Exercise brief:
Write the data out again exactly, dropping any images it holds.

►

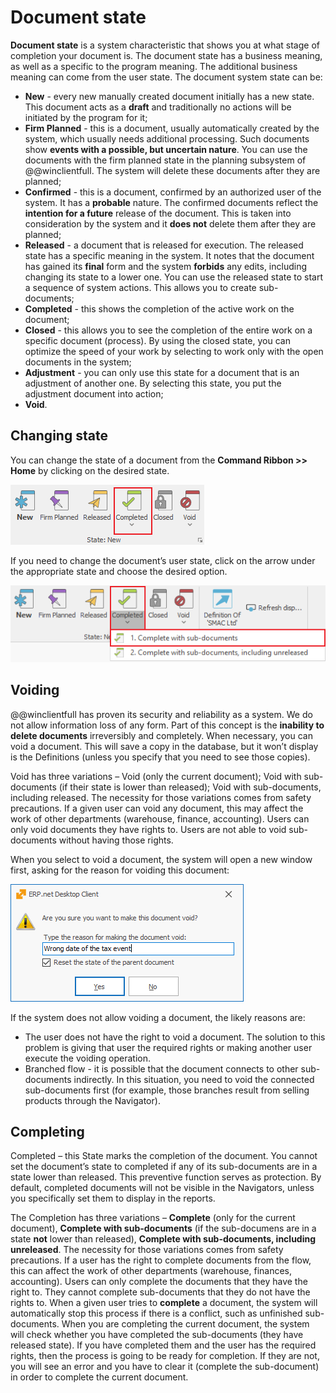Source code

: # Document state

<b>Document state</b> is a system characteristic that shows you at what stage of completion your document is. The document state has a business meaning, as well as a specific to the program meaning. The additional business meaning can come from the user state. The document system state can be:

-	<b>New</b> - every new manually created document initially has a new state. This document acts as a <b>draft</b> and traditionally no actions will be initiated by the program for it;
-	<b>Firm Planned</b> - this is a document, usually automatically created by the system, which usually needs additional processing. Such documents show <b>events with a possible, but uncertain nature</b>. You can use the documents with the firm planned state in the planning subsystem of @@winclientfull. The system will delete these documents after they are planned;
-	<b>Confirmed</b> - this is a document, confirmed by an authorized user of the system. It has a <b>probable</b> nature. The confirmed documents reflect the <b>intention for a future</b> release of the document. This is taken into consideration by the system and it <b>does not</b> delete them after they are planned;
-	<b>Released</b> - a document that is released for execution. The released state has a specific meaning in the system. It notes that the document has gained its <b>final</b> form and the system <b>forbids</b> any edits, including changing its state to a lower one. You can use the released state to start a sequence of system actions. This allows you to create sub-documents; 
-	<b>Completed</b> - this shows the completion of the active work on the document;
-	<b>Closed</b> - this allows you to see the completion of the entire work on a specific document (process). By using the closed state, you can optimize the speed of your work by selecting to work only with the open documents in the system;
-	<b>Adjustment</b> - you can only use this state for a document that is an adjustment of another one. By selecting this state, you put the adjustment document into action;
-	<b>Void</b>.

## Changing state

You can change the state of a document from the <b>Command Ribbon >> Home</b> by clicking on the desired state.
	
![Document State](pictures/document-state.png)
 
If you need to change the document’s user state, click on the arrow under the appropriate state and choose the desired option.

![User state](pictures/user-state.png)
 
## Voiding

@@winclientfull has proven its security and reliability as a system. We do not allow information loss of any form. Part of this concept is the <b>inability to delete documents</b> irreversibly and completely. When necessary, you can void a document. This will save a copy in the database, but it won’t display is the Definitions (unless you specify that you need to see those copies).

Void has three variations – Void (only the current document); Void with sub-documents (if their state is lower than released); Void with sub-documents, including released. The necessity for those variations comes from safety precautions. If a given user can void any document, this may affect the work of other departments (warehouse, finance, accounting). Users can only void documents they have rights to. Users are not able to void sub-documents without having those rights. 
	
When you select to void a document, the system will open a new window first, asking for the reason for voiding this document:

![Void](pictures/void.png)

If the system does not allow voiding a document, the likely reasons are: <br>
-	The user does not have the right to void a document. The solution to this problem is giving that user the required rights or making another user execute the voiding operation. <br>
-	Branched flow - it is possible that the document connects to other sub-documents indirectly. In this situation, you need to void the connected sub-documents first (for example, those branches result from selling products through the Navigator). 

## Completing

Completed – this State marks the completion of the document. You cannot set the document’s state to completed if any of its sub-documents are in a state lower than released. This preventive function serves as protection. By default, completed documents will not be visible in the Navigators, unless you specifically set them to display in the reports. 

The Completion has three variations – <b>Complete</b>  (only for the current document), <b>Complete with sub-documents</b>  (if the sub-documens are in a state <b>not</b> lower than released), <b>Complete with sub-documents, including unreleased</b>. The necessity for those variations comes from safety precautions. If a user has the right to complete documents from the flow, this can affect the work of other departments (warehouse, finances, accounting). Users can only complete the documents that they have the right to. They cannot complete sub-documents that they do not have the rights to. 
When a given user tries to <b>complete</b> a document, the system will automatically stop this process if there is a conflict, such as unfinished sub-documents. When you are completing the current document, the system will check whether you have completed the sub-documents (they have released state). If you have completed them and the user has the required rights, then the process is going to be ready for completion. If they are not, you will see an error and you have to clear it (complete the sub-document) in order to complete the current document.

◄

Exercise solution:
Source code

: # Document state

<b>Document state</b> is a system characteristic that shows you at what stage of completion your document is. The document state has a business meaning, as well as a specific to the program meaning. The additional business meaning can come from the user state. The document system state can be:

-	<b>New</b> - every new manually created document initially has a new state. This document acts as a <b>draft</b> and traditionally no actions will be initiated by the program for it;
-	<b>Firm Planned</b> - this is a document, usually automatically created by the system, which usually needs additional processing. Such documents show <b>events with a possible, but uncertain nature</b>. You can use the documents with the firm planned state in the planning subsystem of @@winclientfull. The system will delete these documents after they are planned;
-	<b>Confirmed</b> - this is a document, confirmed by an authorized user of the system. It has a <b>probable</b> nature. The confirmed documents reflect the <b>intention for a future</b> release of the document. This is taken into consideration by the system and it <b>does not</b> delete them after they are planned;
-	<b>Released</b> - a document that is released for execution. The released state has a specific meaning in the system. It notes that the document has gained its <b>final</b> form and the system <b>forbids</b> any edits, including changing its state to a lower one. You can use the released state to start a sequence of system actions. This allows you to create sub-documents; 
-	<b>Completed</b> - this shows the completion of the active work on the document;
-	<b>Closed</b> - this allows you to see the completion of the entire work on a specific document (process). By using the closed state, you can optimize the speed of your work by selecting to work only with the open documents in the system;
-	<b>Adjustment</b> - you can only use this state for a document that is an adjustment of another one. By selecting this state, you put the adjustment document into action;
-	<b>Void</b>.

## Changing state

You can change the state of a document from the <b>Command Ribbon >> Home</b> by clicking on the desired state.
	
![Document State](pictures/document-state.png)
 
If you need to change the document’s user state, click on the arrow under the appropriate state and choose the desired option.

![User state](pictures/user-state.png)
 
## Voiding

@@winclientfull has proven its security and reliability as a system. We do not allow information loss of any form. Part of this concept is the <b>inability to delete documents</b> irreversibly and completely. When necessary, you can void a document. This will save a copy in the database, but it won’t display is the Definitions (unless you specify that you need to see those copies).

Void has three variations – Void (only the current document); Void with sub-documents (if their state is lower than released); Void with sub-documents, including released. The necessity for those variations comes from safety precautions. If a given user can void any document, this may affect the work of other departments (warehouse, finance, accounting). Users can only void documents they have rights to. Users are not able to void sub-documents without having those rights. 
	
When you select to void a document, the system will open a new window first, asking for the reason for voiding this document:

![Void](pictures/void.png)

If the system does not allow voiding a document, the likely reasons are: <br>
-	The user does not have the right to void a document. The solution to this problem is giving that user the required rights or making another user execute the voiding operation. <br>
-	Branched flow - it is possible that the document connects to other sub-documents indirectly. In this situation, you need to void the connected sub-documents first (for example, those branches result from selling products through the Navigator). 

## Completing

Completed – this State marks the completion of the document. You cannot set the document’s state to completed if any of its sub-documents are in a state lower than released. This preventive function serves as protection. By default, completed documents will not be visible in the Navigators, unless you specifically set them to display in the reports. 

The Completion has three variations – <b>Complete</b>  (only for the current document), <b>Complete with sub-documents</b>  (if the sub-documens are in a state <b>not</b> lower than released), <b>Complete with sub-documents, including unreleased</b>. The necessity for those variations comes from safety precautions. If a user has the right to complete documents from the flow, this can affect the work of other departments (warehouse, finances, accounting). Users can only complete the documents that they have the right to. They cannot complete sub-documents that they do not have the rights to. 
When a given user tries to <b>complete</b> a document, the system will automatically stop this process if there is a conflict, such as unfinished sub-documents. When you are completing the current document, the system will check whether you have completed the sub-documents (they have released state). If you have completed them and the user has the required rights, then the process is going to be ready for completion. If they are not, you will see an error and you have to clear it (complete the sub-document) in order to complete the current document.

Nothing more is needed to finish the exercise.